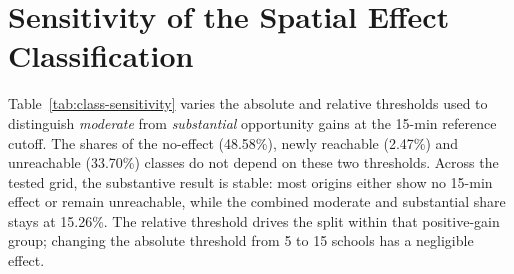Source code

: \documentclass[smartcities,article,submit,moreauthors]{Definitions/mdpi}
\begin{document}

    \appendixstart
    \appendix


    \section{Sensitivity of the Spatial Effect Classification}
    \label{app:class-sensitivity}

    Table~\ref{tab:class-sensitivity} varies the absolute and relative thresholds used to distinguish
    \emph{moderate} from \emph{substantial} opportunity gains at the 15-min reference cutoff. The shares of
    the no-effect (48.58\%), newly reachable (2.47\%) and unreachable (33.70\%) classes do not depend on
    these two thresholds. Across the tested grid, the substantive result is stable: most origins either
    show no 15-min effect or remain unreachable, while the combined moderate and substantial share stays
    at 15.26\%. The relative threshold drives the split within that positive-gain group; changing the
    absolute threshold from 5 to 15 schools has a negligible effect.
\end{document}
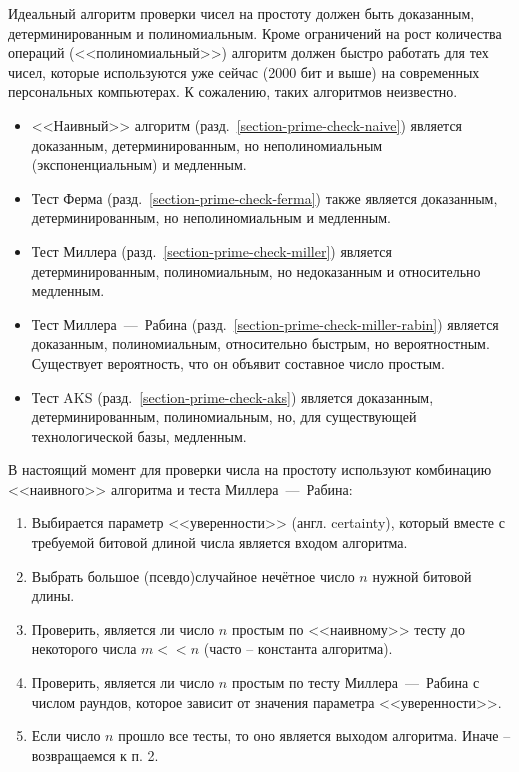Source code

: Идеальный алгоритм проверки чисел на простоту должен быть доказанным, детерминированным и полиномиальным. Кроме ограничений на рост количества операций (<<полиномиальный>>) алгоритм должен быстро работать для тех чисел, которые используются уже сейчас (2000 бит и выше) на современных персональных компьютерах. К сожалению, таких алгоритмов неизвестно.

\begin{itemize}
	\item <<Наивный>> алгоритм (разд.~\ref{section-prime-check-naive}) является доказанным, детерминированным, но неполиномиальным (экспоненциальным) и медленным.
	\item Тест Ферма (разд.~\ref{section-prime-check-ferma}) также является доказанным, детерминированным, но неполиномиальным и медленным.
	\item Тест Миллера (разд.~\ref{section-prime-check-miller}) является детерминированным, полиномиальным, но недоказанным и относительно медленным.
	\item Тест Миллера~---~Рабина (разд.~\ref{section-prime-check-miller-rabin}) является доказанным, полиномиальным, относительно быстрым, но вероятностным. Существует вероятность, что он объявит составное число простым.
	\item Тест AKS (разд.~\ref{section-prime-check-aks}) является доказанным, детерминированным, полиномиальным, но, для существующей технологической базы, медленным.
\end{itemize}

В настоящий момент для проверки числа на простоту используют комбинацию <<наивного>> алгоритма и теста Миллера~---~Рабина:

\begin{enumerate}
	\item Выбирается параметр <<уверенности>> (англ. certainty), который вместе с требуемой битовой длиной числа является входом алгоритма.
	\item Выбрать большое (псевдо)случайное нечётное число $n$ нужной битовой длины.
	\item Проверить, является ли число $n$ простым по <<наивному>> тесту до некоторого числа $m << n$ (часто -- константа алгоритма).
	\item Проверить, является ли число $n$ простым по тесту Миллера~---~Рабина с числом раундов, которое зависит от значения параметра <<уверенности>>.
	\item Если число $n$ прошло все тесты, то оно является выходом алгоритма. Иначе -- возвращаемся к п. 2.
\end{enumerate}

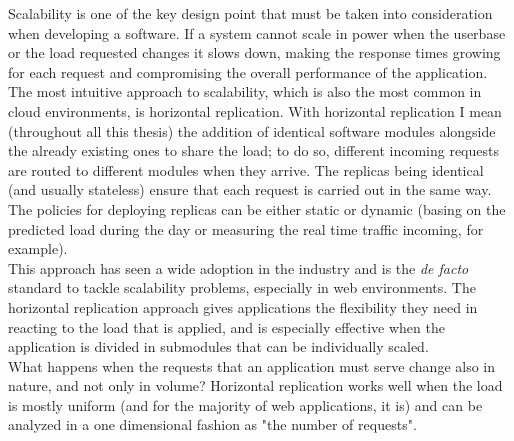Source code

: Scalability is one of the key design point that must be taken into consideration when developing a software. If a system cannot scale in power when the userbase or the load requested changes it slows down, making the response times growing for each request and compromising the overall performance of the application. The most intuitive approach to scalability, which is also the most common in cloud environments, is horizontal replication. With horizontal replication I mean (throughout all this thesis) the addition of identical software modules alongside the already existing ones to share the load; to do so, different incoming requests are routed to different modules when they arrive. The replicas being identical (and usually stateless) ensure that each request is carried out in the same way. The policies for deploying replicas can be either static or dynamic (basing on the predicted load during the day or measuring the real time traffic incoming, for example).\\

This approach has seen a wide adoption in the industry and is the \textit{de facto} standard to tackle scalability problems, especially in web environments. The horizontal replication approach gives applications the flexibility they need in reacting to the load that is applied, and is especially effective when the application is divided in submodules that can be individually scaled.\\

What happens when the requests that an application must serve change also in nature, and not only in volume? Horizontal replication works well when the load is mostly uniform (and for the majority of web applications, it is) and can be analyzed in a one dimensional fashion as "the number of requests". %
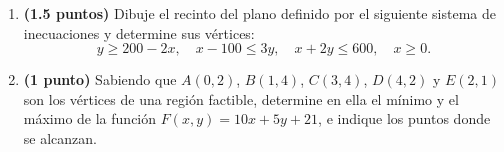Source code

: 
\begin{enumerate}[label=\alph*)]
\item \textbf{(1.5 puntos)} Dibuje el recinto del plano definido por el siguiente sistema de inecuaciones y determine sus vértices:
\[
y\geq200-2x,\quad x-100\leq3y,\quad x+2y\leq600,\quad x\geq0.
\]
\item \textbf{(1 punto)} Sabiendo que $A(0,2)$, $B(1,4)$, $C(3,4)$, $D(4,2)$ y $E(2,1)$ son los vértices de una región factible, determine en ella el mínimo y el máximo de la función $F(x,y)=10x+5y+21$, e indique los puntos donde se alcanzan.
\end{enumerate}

※ ※ ※

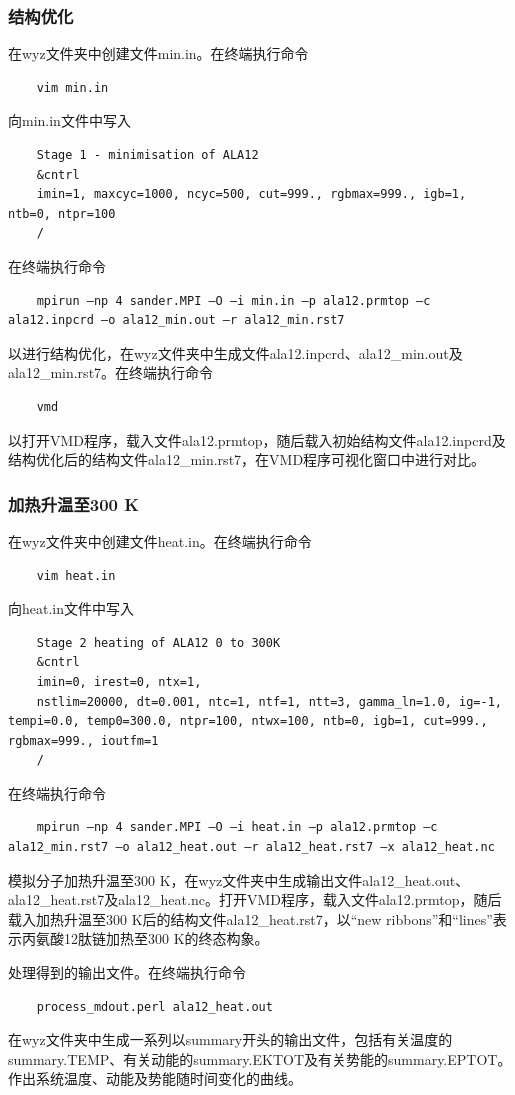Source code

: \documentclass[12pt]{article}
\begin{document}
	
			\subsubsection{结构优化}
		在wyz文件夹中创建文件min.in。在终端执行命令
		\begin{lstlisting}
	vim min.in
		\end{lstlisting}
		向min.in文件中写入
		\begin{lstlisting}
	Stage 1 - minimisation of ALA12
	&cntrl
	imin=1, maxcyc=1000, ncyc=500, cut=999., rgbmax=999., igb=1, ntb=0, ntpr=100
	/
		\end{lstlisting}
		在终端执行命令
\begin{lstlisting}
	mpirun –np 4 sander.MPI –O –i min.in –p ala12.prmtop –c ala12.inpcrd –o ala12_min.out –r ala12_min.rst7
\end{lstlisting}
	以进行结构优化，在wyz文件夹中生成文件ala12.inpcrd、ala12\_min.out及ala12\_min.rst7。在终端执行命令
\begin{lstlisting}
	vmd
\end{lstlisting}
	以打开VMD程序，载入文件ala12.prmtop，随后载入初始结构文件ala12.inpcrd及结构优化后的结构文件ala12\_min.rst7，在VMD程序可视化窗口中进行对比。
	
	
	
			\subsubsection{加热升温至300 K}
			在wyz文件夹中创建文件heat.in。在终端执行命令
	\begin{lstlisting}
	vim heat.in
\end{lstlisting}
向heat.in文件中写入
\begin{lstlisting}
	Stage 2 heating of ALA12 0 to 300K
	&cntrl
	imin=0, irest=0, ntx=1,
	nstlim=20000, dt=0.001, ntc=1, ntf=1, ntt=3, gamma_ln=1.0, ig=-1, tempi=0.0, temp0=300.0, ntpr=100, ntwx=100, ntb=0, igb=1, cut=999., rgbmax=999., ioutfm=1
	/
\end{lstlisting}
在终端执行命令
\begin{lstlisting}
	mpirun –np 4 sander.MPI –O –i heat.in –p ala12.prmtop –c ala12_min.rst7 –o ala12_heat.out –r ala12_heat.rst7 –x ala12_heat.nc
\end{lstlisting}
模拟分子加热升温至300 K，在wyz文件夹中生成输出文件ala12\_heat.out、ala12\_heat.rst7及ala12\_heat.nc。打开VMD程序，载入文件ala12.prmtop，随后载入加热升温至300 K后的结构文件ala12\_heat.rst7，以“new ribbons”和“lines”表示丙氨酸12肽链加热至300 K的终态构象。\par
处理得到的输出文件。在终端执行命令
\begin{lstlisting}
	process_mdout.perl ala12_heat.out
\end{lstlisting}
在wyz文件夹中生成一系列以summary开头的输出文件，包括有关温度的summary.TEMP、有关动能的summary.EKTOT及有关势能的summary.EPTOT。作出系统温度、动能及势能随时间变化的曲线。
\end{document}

※ ※ ※

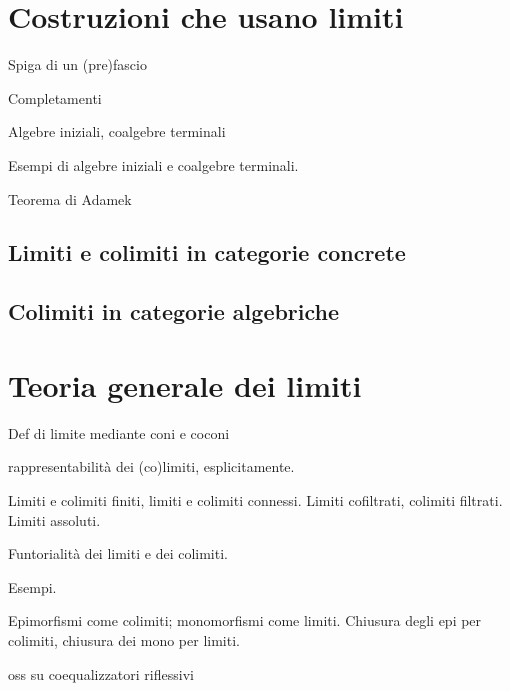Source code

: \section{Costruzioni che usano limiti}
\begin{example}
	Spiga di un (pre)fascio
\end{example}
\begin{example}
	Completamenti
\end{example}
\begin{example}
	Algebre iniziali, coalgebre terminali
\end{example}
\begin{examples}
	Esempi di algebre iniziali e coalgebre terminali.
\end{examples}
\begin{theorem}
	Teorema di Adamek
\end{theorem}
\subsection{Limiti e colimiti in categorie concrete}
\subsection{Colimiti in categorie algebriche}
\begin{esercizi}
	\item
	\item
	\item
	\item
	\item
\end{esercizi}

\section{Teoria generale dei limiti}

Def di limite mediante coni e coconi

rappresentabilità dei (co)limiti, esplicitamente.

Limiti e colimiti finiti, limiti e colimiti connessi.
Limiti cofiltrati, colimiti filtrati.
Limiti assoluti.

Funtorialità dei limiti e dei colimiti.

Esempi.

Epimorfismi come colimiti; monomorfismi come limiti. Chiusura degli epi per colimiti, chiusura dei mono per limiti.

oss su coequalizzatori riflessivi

※ ※ ※

WHAT YOU WILL DO:
Working through the data above, find every line holding "prmtop" and copy it.

WRITTEN SOLUTION:
	mpirun –np 4 sander.MPI –O –i min.in –p ala12.prmtop –c ala12.inpcrd –o ala12_min.out –r ala12_min.rst7
	以打开VMD程序，载入文件ala12.prmtop，随后载入初始结构文件ala12.inpcrd及结构优化后的结构文件ala12\_min.rst7，在VMD程序可视化窗口中进行对比。
	mpirun –np 4 sander.MPI –O –i heat.in –p ala12.prmtop –c ala12_min.rst7 –o ala12_heat.out –r ala12_heat.rst7 –x ala12_heat.nc
模拟分子加热升温至300 K，在wyz文件夹中生成输出文件ala12\_heat.out、ala12\_heat.rst7及ala12\_heat.nc。打开VMD程序，载入文件ala12.prmtop，随后载入加热升温至300 K后的结构文件ala12\_heat.rst7，以“new ribbons”和“lines”表示丙氨酸12肽链加热至300 K的终态构象。\par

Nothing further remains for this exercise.